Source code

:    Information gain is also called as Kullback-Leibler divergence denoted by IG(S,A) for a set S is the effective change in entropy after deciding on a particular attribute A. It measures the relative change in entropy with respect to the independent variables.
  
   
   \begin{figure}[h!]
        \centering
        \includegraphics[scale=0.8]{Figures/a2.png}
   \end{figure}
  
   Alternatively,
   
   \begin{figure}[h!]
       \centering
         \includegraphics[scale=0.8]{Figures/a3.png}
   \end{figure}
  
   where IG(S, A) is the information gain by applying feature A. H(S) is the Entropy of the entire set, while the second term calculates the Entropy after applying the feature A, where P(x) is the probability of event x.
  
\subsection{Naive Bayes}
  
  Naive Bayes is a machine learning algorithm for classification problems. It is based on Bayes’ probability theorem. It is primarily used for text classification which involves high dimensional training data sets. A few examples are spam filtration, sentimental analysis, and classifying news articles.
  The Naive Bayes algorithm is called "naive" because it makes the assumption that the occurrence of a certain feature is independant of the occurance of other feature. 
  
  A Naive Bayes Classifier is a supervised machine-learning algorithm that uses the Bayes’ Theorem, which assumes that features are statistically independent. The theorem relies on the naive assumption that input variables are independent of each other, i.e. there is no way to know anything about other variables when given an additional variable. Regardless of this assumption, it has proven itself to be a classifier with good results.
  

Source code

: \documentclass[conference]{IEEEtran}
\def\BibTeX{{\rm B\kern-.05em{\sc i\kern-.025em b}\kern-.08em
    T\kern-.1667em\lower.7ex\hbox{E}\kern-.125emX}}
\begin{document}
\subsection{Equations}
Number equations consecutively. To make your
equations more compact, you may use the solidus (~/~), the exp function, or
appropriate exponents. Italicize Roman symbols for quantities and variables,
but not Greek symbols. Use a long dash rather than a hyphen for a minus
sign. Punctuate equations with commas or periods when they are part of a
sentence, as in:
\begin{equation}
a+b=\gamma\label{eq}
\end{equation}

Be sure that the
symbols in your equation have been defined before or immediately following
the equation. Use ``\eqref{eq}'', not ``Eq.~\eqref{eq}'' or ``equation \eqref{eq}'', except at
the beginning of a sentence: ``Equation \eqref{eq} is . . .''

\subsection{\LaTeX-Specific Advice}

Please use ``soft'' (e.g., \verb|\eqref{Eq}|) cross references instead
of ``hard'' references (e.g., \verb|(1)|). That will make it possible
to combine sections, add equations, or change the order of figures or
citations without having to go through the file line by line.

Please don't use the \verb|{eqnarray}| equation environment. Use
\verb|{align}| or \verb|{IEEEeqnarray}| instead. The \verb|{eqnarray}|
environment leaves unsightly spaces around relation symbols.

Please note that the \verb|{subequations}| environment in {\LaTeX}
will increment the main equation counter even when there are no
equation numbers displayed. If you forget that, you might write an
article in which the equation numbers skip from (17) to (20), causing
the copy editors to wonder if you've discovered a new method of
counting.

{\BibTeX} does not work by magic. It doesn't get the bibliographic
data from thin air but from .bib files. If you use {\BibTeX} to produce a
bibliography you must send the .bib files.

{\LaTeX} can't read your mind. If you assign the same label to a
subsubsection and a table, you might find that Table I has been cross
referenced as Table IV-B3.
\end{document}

BRIEF: The lines to report are those in the material above that contain the word "Table"; copy every one of them.

RESULT BELOW:
subsubsection and a table, you might find that Table I has been cross
referenced as Table IV-B3.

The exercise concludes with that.